Description of the task
Restate word for word the lines of the listing below, from its first line through the line with "### Background", without the pictures.

Data records
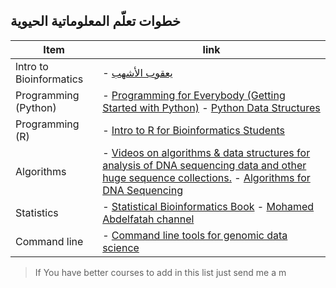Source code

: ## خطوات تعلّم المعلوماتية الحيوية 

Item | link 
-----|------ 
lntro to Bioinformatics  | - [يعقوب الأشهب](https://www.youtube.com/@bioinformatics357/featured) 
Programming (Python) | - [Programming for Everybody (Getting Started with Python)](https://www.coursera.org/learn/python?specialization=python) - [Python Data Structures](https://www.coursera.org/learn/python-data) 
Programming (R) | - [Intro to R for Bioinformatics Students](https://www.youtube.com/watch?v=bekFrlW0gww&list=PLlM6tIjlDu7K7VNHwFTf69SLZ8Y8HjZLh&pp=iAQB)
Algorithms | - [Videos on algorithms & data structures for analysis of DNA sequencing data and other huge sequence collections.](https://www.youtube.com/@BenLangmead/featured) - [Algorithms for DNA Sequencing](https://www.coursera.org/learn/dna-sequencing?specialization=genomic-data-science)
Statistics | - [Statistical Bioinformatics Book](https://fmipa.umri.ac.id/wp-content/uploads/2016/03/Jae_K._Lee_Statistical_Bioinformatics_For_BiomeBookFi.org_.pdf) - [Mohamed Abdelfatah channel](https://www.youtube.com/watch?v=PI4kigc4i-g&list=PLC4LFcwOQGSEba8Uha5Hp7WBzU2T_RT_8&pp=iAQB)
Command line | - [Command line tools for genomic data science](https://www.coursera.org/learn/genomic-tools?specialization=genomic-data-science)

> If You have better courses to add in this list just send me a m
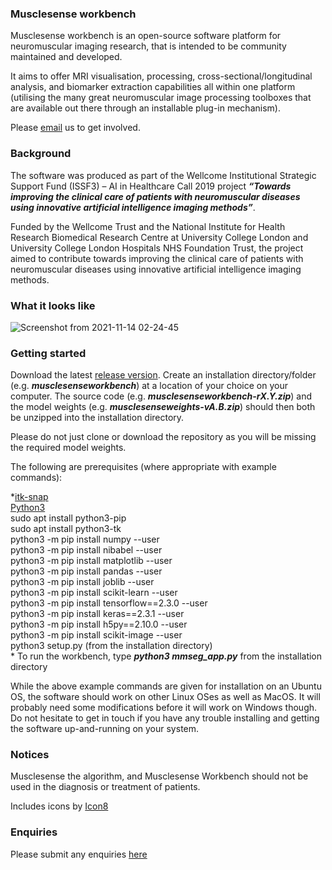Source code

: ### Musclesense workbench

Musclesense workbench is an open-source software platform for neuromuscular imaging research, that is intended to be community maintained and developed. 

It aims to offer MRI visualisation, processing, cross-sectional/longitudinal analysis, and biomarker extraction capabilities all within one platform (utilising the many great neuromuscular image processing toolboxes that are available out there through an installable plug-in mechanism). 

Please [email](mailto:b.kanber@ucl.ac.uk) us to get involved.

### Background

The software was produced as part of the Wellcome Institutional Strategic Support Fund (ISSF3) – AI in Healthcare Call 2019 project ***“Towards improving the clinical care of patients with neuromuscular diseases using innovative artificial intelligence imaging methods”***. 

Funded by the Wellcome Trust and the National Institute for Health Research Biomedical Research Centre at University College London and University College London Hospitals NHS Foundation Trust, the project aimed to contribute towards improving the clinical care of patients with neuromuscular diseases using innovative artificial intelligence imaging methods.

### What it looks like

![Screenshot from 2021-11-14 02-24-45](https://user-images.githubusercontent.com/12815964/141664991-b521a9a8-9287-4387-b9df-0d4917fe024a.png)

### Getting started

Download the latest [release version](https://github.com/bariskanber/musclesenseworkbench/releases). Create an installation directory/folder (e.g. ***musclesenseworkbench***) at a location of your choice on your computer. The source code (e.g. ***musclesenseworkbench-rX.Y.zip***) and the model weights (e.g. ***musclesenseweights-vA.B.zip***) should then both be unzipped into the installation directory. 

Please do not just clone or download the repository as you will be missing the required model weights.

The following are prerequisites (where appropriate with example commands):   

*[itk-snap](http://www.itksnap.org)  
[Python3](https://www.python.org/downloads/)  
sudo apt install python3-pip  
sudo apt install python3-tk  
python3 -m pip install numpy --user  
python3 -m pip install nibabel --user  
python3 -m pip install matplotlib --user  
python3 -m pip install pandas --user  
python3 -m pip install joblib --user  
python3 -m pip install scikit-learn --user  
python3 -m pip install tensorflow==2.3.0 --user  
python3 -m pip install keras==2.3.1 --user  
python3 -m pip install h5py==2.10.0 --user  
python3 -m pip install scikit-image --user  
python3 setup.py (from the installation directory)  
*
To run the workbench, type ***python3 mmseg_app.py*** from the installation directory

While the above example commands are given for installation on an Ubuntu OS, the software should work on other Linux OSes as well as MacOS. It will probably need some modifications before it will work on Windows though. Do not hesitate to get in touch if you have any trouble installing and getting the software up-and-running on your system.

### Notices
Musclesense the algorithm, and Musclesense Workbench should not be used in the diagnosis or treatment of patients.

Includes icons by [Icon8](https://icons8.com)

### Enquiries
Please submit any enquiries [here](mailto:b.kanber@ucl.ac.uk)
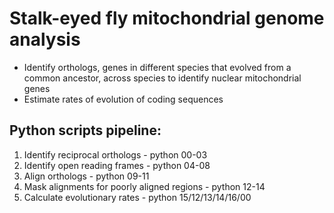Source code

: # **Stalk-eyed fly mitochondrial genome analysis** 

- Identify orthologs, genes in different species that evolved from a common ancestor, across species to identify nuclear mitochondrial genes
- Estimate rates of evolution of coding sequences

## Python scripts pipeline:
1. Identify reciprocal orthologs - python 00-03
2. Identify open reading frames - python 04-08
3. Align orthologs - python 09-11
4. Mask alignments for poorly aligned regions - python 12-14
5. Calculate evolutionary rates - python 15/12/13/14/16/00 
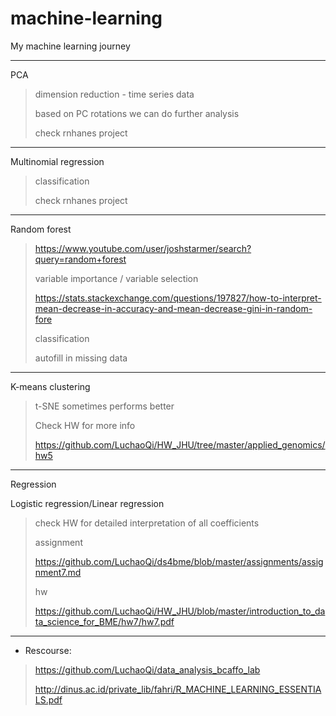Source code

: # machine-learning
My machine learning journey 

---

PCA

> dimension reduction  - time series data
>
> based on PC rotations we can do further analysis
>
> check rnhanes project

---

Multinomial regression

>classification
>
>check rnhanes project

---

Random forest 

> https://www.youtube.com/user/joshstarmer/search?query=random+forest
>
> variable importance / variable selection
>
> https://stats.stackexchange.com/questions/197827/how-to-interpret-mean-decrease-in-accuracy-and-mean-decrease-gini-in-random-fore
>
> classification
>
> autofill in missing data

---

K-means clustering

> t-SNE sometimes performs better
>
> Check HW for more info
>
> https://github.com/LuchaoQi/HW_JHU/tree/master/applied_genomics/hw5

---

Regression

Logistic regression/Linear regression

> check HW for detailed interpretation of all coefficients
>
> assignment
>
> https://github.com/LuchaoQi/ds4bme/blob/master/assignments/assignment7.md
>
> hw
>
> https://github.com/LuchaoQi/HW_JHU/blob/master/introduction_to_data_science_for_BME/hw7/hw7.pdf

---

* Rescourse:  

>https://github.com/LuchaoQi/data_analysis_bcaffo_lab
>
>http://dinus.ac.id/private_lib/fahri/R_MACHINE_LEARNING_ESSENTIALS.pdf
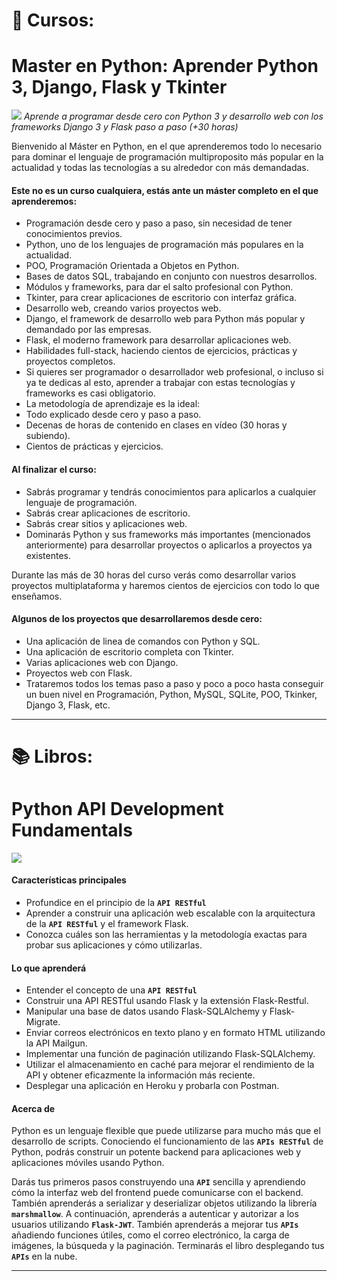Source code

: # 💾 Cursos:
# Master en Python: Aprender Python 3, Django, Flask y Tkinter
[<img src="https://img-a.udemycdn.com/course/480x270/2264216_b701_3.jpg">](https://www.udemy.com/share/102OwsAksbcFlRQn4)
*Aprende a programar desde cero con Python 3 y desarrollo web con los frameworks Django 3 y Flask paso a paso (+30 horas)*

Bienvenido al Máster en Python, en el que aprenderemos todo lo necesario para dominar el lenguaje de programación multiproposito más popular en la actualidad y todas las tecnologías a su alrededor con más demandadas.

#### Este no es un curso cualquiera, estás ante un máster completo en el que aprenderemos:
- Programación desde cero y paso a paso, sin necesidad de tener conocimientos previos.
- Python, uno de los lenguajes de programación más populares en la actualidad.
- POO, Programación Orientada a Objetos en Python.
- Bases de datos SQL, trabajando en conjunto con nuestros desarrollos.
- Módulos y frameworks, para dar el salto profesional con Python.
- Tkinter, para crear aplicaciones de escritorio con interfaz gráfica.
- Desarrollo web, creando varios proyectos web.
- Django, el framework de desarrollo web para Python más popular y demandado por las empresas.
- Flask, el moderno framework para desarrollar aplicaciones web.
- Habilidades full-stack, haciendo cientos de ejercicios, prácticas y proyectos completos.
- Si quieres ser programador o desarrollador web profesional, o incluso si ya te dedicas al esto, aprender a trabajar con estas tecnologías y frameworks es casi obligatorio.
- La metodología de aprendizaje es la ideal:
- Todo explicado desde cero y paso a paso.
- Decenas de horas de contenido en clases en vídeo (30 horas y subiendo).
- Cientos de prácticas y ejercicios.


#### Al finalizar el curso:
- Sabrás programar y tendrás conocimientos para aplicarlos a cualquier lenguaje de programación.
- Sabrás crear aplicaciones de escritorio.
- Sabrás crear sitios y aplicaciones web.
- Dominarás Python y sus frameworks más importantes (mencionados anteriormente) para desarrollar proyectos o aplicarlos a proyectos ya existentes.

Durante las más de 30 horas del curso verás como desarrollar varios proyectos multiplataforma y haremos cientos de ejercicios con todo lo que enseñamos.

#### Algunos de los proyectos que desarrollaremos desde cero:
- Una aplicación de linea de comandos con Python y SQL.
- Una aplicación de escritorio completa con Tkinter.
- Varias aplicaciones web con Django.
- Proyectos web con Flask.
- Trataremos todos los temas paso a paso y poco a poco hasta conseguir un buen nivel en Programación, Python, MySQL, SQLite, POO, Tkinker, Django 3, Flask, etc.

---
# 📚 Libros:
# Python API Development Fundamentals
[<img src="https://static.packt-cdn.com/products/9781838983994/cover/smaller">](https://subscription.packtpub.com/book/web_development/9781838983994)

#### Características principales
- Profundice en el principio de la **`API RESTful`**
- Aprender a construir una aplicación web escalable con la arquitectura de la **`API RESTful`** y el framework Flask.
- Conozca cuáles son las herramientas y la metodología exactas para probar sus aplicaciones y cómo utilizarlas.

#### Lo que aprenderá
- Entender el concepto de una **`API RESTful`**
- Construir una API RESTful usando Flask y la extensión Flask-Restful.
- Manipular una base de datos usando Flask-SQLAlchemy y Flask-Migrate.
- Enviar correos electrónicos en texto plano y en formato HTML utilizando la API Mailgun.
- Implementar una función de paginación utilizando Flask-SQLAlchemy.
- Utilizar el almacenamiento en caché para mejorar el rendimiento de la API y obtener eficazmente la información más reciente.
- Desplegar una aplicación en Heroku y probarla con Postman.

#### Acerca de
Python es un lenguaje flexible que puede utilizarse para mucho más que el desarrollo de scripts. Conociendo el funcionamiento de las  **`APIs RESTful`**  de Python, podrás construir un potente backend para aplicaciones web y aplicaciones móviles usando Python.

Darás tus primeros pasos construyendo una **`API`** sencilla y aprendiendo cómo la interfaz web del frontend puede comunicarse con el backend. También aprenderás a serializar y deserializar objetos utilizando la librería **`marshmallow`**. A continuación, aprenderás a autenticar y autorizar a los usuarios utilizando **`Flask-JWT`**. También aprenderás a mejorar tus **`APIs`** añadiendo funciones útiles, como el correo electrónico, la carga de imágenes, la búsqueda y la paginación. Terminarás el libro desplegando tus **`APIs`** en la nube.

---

Solution to this exercise
Source code

: ## خطوات تعلّم المعلوماتية الحيوية 

Item | link 
-----|------ 
lntro to Bioinformatics  | - [يعقوب الأشهب](https://www.youtube.com/@bioinformatics357/featured) 
Programming (Python) | - [Programming for Everybody (Getting Started with Python)](https://www.coursera.org/learn/python?specialization=python) - [Python Data Structures](https://www.coursera.org/learn/python-data) 
Programming (R) | - [Intro to R for Bioinformatics Students](https://www.youtube.com/watch?v=bekFrlW0gww&list=PLlM6tIjlDu7K7VNHwFTf69SLZ8Y8HjZLh&pp=iAQB)
Algorithms | - [Videos on algorithms & data structures for analysis of DNA sequencing data and other huge sequence collections.](https://www.youtube.com/@BenLangmead/featured) - [Algorithms for DNA Sequencing](https://www.coursera.org/learn/dna-sequencing?specialization=genomic-data-science)
Statistics | - [Statistical Bioinformatics Book](https://fmipa.umri.ac.id/wp-content/uploads/2016/03/Jae_K._Lee_Statistical_Bioinformatics_For_BiomeBookFi.org_.pdf) - [Mohamed Abdelfatah channel](https://www.youtube.com/watch?v=PI4kigc4i-g&list=PLC4LFcwOQGSEba8Uha5Hp7WBzU2T_RT_8&pp=iAQB)
Command line | - [Command line tools for genomic data science](https://www.coursera.org/learn/genomic-tools?specialization=genomic-data-science)

> If You have better courses to add in this list just send me a m
Source code

: ### Musclesense workbench

Musclesense workbench is an open-source software platform for neuromuscular imaging research, that is intended to be community maintained and developed. 

It aims to offer MRI visualisation, processing, cross-sectional/longitudinal analysis, and biomarker extraction capabilities all within one platform (utilising the many great neuromuscular image processing toolboxes that are available out there through an installable plug-in mechanism). 

Please [email](mailto:b.kanber@ucl.ac.uk) us to get involved.

### Background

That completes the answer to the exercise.